Task statement - Of the material below, the lines to be retyped are those from the line containing "Use the prepared" through the line containing "- npm: https://www.npmjs.com/package/chrome-custom-devices", inclusive; reproduce them exactly.

-------- Data to process --------

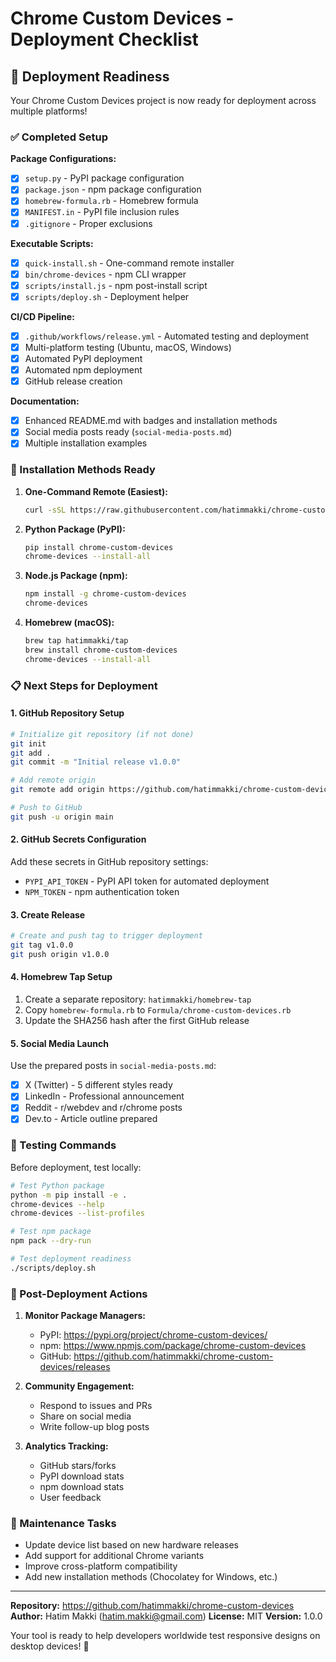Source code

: # Chrome Custom Devices - Deployment Checklist

## 🚀 Deployment Readiness

Your Chrome Custom Devices project is now ready for deployment across multiple platforms!

### ✅ Completed Setup

**Package Configurations:**
- [x] `setup.py` - PyPI package configuration
- [x] `package.json` - npm package configuration  
- [x] `homebrew-formula.rb` - Homebrew formula
- [x] `MANIFEST.in` - PyPI file inclusion rules
- [x] `.gitignore` - Proper exclusions

**Executable Scripts:**
- [x] `quick-install.sh` - One-command remote installer
- [x] `bin/chrome-devices` - npm CLI wrapper
- [x] `scripts/install.js` - npm post-install script
- [x] `scripts/deploy.sh` - Deployment helper

**CI/CD Pipeline:**
- [x] `.github/workflows/release.yml` - Automated testing and deployment
- [x] Multi-platform testing (Ubuntu, macOS, Windows)
- [x] Automated PyPI deployment
- [x] Automated npm deployment
- [x] GitHub release creation

**Documentation:**
- [x] Enhanced README.md with badges and installation methods
- [x] Social media posts ready (`social-media-posts.md`)
- [x] Multiple installation examples

### 🎯 Installation Methods Ready

1. **One-Command Remote (Easiest):**
   ```bash
   curl -sSL https://raw.githubusercontent.com/hatimmakki/chrome-custom-devices/main/quick-install.sh | bash
   ```

2. **Python Package (PyPI):**
   ```bash
   pip install chrome-custom-devices
   chrome-devices --install-all
   ```

3. **Node.js Package (npm):**
   ```bash
   npm install -g chrome-custom-devices
   chrome-devices
   ```

4. **Homebrew (macOS):**
   ```bash
   brew tap hatimmakki/tap
   brew install chrome-custom-devices
   chrome-devices --install-all
   ```

### 📋 Next Steps for Deployment

#### 1. GitHub Repository Setup
```bash
# Initialize git repository (if not done)
git init
git add .
git commit -m "Initial release v1.0.0"

# Add remote origin
git remote add origin https://github.com/hatimmakki/chrome-custom-devices.git

# Push to GitHub
git push -u origin main
```

#### 2. GitHub Secrets Configuration
Add these secrets in GitHub repository settings:
- `PYPI_API_TOKEN` - PyPI API token for automated deployment
- `NPM_TOKEN` - npm authentication token

#### 3. Create Release
```bash
# Create and push tag to trigger deployment
git tag v1.0.0
git push origin v1.0.0
```

#### 4. Homebrew Tap Setup
1. Create a separate repository: `hatimmakki/homebrew-tap`
2. Copy `homebrew-formula.rb` to `Formula/chrome-custom-devices.rb`
3. Update the SHA256 hash after the first GitHub release

#### 5. Social Media Launch
Use the prepared posts in `social-media-posts.md`:
- [x] X (Twitter) - 5 different styles ready
- [x] LinkedIn - Professional announcement
- [x] Reddit - r/webdev and r/chrome posts
- [x] Dev.to - Article outline prepared

### 🧪 Testing Commands

Before deployment, test locally:
```bash
# Test Python package
python -m pip install -e .
chrome-devices --help
chrome-devices --list-profiles

# Test npm package
npm pack --dry-run

# Test deployment readiness
./scripts/deploy.sh
```

### 🎉 Post-Deployment Actions

1. **Monitor Package Managers:**
   - PyPI: https://pypi.org/project/chrome-custom-devices/
   - npm: https://www.npmjs.com/package/chrome-custom-devices
   - GitHub: https://github.com/hatimmakki/chrome-custom-devices/releases

2. **Community Engagement:**
   - Respond to issues and PRs
   - Share on social media
   - Write follow-up blog posts

3. **Analytics Tracking:**
   - GitHub stars/forks
   - PyPI download stats
   - npm download stats
   - User feedback

### 🔧 Maintenance Tasks

- Update device list based on new hardware releases
- Add support for additional Chrome variants
- Improve cross-platform compatibility
- Add new installation methods (Chocolatey for Windows, etc.)

---

**Repository:** https://github.com/hatimmakki/chrome-custom-devices
**Author:** Hatim Makki (hatim.makki@gmail.com)
**License:** MIT
**Version:** 1.0.0

Your tool is ready to help developers worldwide test responsive designs on desktop devices! 🌟
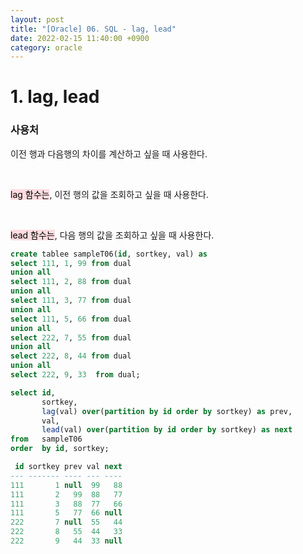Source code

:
 ```yaml
---
layout: post
title: "[Oracle] 06. SQL - lag, lead"
date: 2022-02-15 11:40:00 +0900
category: oracle
---
```


# 1. lag, lead


### 사용처
이전 행과 다음행의 차이를 계산하고 싶을 때 사용한다.

<br>

<mark style="background-color: #ffdce0">lag 함수는</mark>, 이전 행의 값을 조회하고 싶을 때 사용한다.

<br>

<mark style="background-color: #ffdce0">lead 함수는</mark>, 다음 행의 값을 조회하고 싶을 때 사용한다.


```sql
create tablee sampleT06(id, sortkey, val) as
select 111, 1, 99 from dual
union all
select 111, 2, 88 from dual
union all
select 111, 3, 77 from dual
union all
select 111, 5, 66 from dual
union all
select 222, 7, 55 from dual
union all
select 222, 8, 44 from dual
union all
select 222, 9, 33  from dual;
```

```sql
select id,
       sortkey,
       lag(val) over(partition by id order by sortkey) as prev,
       val,
       lead(val) over(partition by id order by sortkey) as next
from   sampleT06
order  by id, sortkey;
```

```sql
 id sortkey prev val next
--- ------- ---- --- ----
111       1 null  99   88
111       2   99  88   77
111       3   88  77   66
111       5   77  66 null
222       7 null  55   44
222       8   55  44   33
222       9   44  33 null
```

--------

Task solution -
Use the prepared posts in `social-media-posts.md`:
- [x] X (Twitter) - 5 different styles ready
- [x] LinkedIn - Professional announcement
- [x] Reddit - r/webdev and r/chrome posts
- [x] Dev.to - Article outline prepared

### 🧪 Testing Commands

Before deployment, test locally:
```bash
# Test Python package
python -m pip install -e .
chrome-devices --help
chrome-devices --list-profiles

# Test npm package
npm pack --dry-run

# Test deployment readiness
./scripts/deploy.sh
```

### 🎉 Post-Deployment Actions

1. **Monitor Package Managers:**
   - PyPI: https://pypi.org/project/chrome-custom-devices/
   - npm: https://www.npmjs.com/package/chrome-custom-devices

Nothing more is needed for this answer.